### What to do
Bring together all lines of the material below that contain the string "Otoczenie".

### Input data
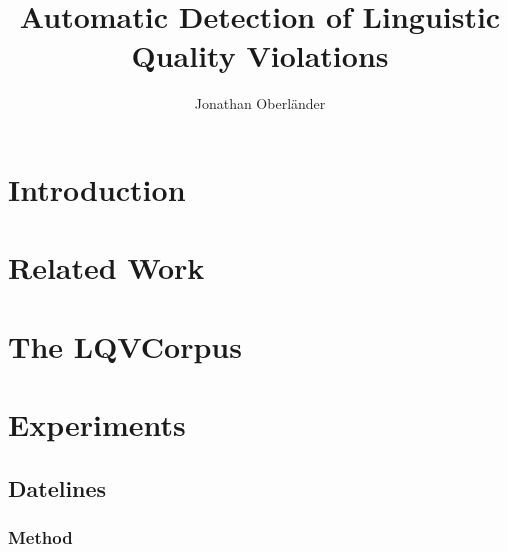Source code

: \documentclass[a4paper,10pt]{scrartcl}
\author{Jonathan Oberländer}
\title{Automatic Detection of Linguistic Quality Violations}
\begin{document}
\maketitle










\section{Introduction}

\section{Related Work}

\section{The LQVCorpus}

\section{Experiments}
\subsection{Datelines}
\subsubsection{Method}
\end{document}
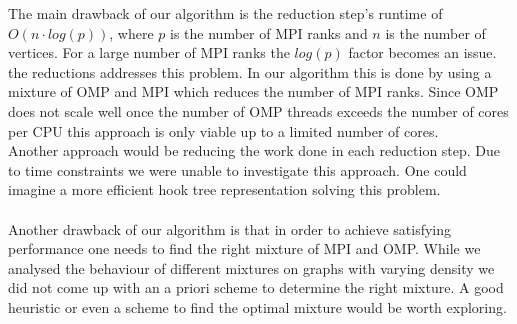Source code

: The main drawback of our algorithm is the reduction step's runtime of $O\left(n \cdot log\left(p\right)\right)$, where $p$ is the number of MPI ranks and $n$ is the number of vertices. For a large number of MPI ranks the $log\left(p\right)$ factor becomes an issue.\\
 the reductions  addresses this problem. In our algorithm this is done by using a mixture of OMP and MPI which reduces the number of MPI ranks. Since OMP does not scale well once the number of OMP threads exceeds the number of cores per CPU this approach is only viable up to a limited number of cores.\\
Another approach would be reducing the work  done in each reduction step. Due to time constraints we were unable to investigate this approach. One could imagine a more efficient hook tree representation solving this problem.\\
\\
Another drawback of our algorithm is that in order to achieve satisfying performance one needs to find the right mixture of MPI and OMP. While we analysed the behaviour of different mixtures on graphs with varying density we did not come up with an a priori scheme to determine the right mixture. A good heuristic or even a scheme to find the optimal mixture would be worth exploring.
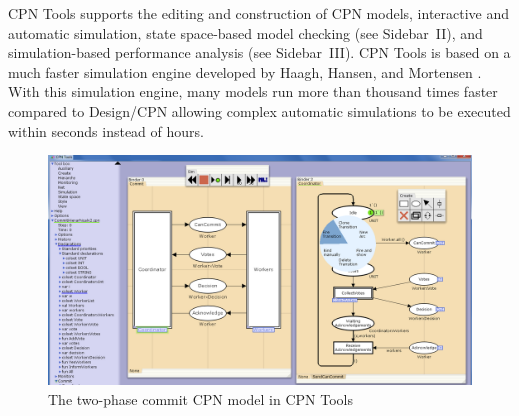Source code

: CPN Tools supports the editing and construction of CPN models,
interactive and automatic simulation, state space-based model checking
(see Sidebar~II), and simulation-based performance analysis (see
Sidebar~III). CPN Tools is based on a much faster simulation engine
developed by Haagh, Hansen, and Mortensen \cite{mortensen:01}. With
this simulation engine, many models run more than thousand times
faster compared to Design/CPN allowing complex automatic simulations
to be executed within seconds instead of hours. 


\begin{figure}[t]
\centering
\includegraphics[scale=.36]{figures/cpntoolsnew.png}
\caption{The two-phase commit CPN model in CPN Tools}
\label{fig:cpntools}
\end{figure}

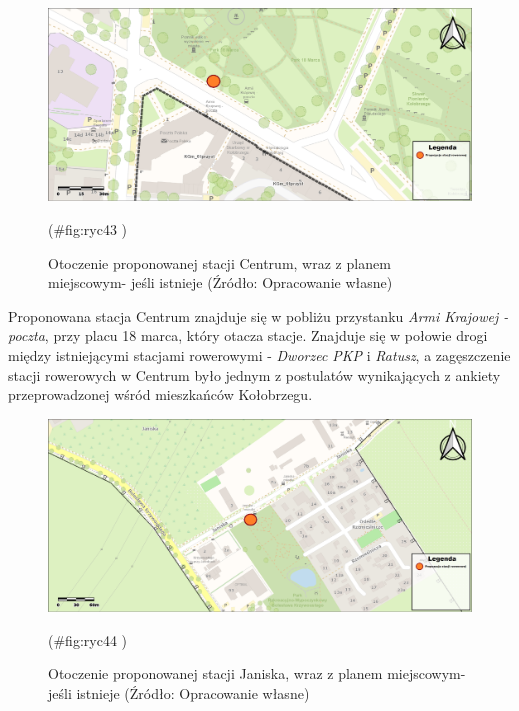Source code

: \documentclass{amuthesis}
\begin{document}
\begin{figure}[t]

{\centering \includegraphics[width=1.05\linewidth]{figures/mapki_poglad/Centrum_l} 

}

\caption{Otoczenie proponowanej stacji Centrum, wraz z planem miejscowym- jeśli istnieje (Źródło: Opracowanie własne)}(\#fig:ryc43 )
\end{figure}

Proponowana stacja Centrum znajduje się w pobliżu przystanku \emph{Armi Krajowej - poczta}, przy placu 18 marca, który otacza stacje. Znajduje się w połowie drogi między istniejącymi stacjami rowerowymi - \emph{Dworzec PKP} i \emph{Ratusz}, a zagęszczenie stacji rowerowych w Centrum było jednym z postulatów wynikających z ankiety przeprowadzonej wśród mieszkańców Kołobrzegu.

\begin{figure}[t]

{\centering \includegraphics[width=1.05\linewidth]{figures/mapki_poglad/Janiska_l} 

}

\caption{Otoczenie proponowanej stacji Janiska, wraz z planem miejscowym- jeśli istnieje (Źródło: Opracowanie własne)}(\#fig:ryc44 )
\end{figure}
\end{document}
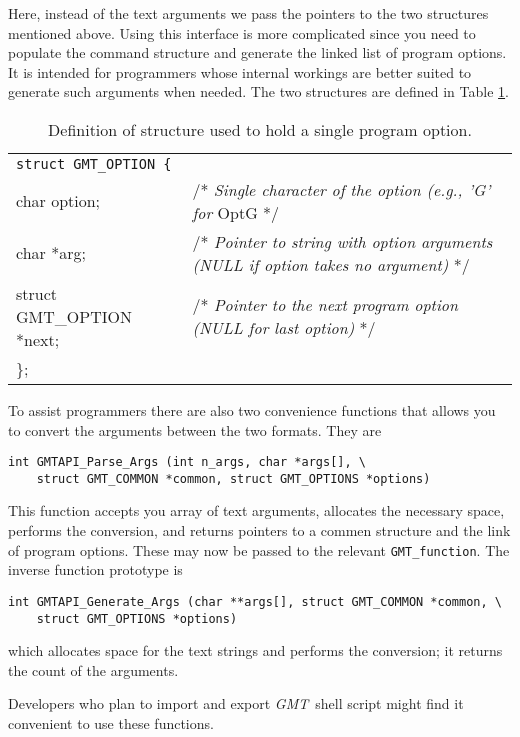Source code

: \documentclass{report}
\newcommand{\GMT}{\textit{GMT}}%
\newcommand{\GMT}{\htmladdnormallink{\texttt{[image: eps/GMT\_glyph10.eps]}}{http://gmt.soest.hawaii.edu}}%
\newcommand{\GMT}{\htmladdnormallink{\textbf{GMT}}{http://gmt.soest.hawaii.edu}}%
\begin{document}
Here, instead of the text arguments we pass the pointers to the two structures mentioned above.  Using
this interface is more complicated since you need to populate the command structure and generate the linked
list of program options.  It is intended for programmers whose internal workings are better suited to
generate such arguments when needed.  The two structures are defined in Table \ref{tbl:methods}.
\begin{table}[h]
\small
\centering
\begin{tabular}{ll} \hline
\multicolumn{2}{l}{\texttt{struct GMT\_OPTION \{}} \\
char option;			&       /* {\it Single character of the option (e.g., 'G' for} Opt{G} */ \\
char *arg;			&       /* {\it Pointer to string with option arguments (NULL if option takes no argument)} */ \\
struct GMT\_OPTION *next;	&       /* {\it Pointer to the next program option (NULL for last option)}  */\\ 
\};	&        \\ \hline
\end{tabular}
\caption{Definition of structure used to hold a single program option.} \label{tbl:methods}
\end{table}

To assist programmers there are also two convenience functions that
allows you to convert the arguments between the two formats.  They are

\begin{verbatim}
int GMTAPI_Parse_Args (int n_args, char *args[], \
    struct GMT_COMMON *common, struct GMT_OPTIONS *options)
\end{verbatim}

This function accepts you array of text arguments, allocates the necessary space, performs the conversion,
and returns pointers to a commen structure and the link of program options.  These may now be passed to the
relevant \texttt{GMT\_function}.  The inverse function prototype is

\begin{verbatim}
int GMTAPI_Generate_Args (char **args[], struct GMT_COMMON *common, \
    struct GMT_OPTIONS *options)
\end{verbatim}

which allocates space for the text strings and performs the conversion; it returns the count of the arguments.

Developers who plan to import and export \GMT\ shell script might find it convenient to use these functions.
\end{document}
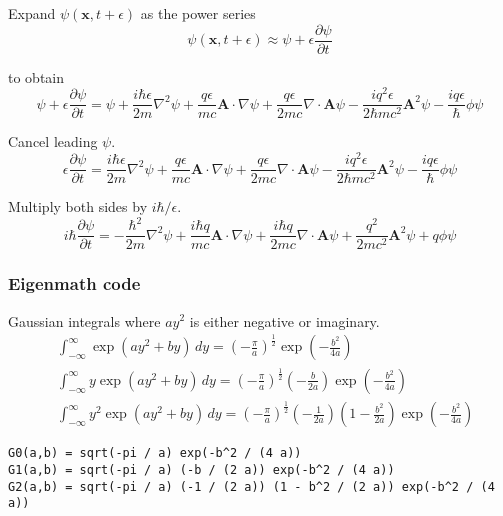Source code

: Expand $\psi(\mathbf x,t+\epsilon)$ as the power series
\begin{equation*}
\psi(\mathbf x,t+\epsilon)\approx\psi+\epsilon\frac{\partial\psi}{\partial t}
\end{equation*}

to obtain
\begin{equation*}
\psi+\epsilon\frac{\partial\psi}{\partial t}
=\psi
+\frac{i\hbar\epsilon}{2m}\nabla^2\psi
+\frac{q\epsilon}{mc}\mathbf A\cdot\nabla\psi
+\frac{q\epsilon}{2mc}\nabla\cdot\mathbf A\psi
-\frac{iq^2\epsilon}{2\hbar mc^2}\mathbf A^2\psi
-\frac{iq\epsilon}{\hbar}\phi\psi
\end{equation*}

Cancel leading $\psi$.
\begin{equation*}
\epsilon\frac{\partial\psi}{\partial t}
=\frac{i\hbar\epsilon}{2m}\nabla^2\psi
+\frac{q\epsilon}{mc}\mathbf A\cdot\nabla\psi
+\frac{q\epsilon}{2mc}\nabla\cdot\mathbf A\psi
-\frac{iq^2\epsilon}{2\hbar mc^2}\mathbf A^2\psi
-\frac{iq\epsilon}{\hbar}\phi\psi
\end{equation*}

Multiply both sides by $i\hbar/\epsilon$.
\begin{equation*}
i\hbar\frac{\partial\psi}{\partial t}
=-\frac{\hbar^2}{2m}\nabla^2\psi
+\frac{i\hbar q}{mc}\mathbf A\cdot\nabla\psi
+\frac{i\hbar q}{2mc}\nabla\cdot\mathbf A\psi
+\frac{q^2}{2mc^2}\mathbf A^2\psi
+q\phi\psi
\end{equation*}

\subsubsection*{Eigenmath code}

Gaussian integrals where $ay^2$ is either negative or imaginary.
\begin{align*}
&\int_{-\infty}^\infty\exp(ay^2+by)\,dy
=\left(-\frac{\pi}{a}\right)^\frac{1}{2}
\exp\left(-\frac{b^2}{4a}\right)
\\
&\int_{-\infty}^\infty y\exp(ay^2+by)\,dy
=\left(-\frac{\pi}{a}\right)^\frac{1}{2}
\left(-\frac{b}{2a}\right)
\exp\left(-\frac{b^2}{4a}\right)
\\
&\int_{-\infty}^\infty y^2\exp(ay^2+by)\,dy
=\left(-\frac{\pi}{a}\right)^\frac{1}{2}
\left(-\frac{1}{2a}\right)
\left(1-\frac{b^2}{2a}\right)
\exp\left(-\frac{b^2}{4a}\right)
\end{align*}

{\footnotesize\begin{verbatim}
G0(a,b) = sqrt(-pi / a) exp(-b^2 / (4 a))
G1(a,b) = sqrt(-pi / a) (-b / (2 a)) exp(-b^2 / (4 a))
G2(a,b) = sqrt(-pi / a) (-1 / (2 a)) (1 - b^2 / (2 a)) exp(-b^2 / (4 a))
\end{verbatim}}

### Response area
\caption{Otoczenie proponowanej stacji Centrum, wraz z planem miejscowym- jeśli istnieje (Źródło: Opracowanie własne)}(\#fig:ryc43 )
\caption{Otoczenie proponowanej stacji Janiska, wraz z planem miejscowym- jeśli istnieje (Źródło: Opracowanie własne)}(\#fig:ryc44 )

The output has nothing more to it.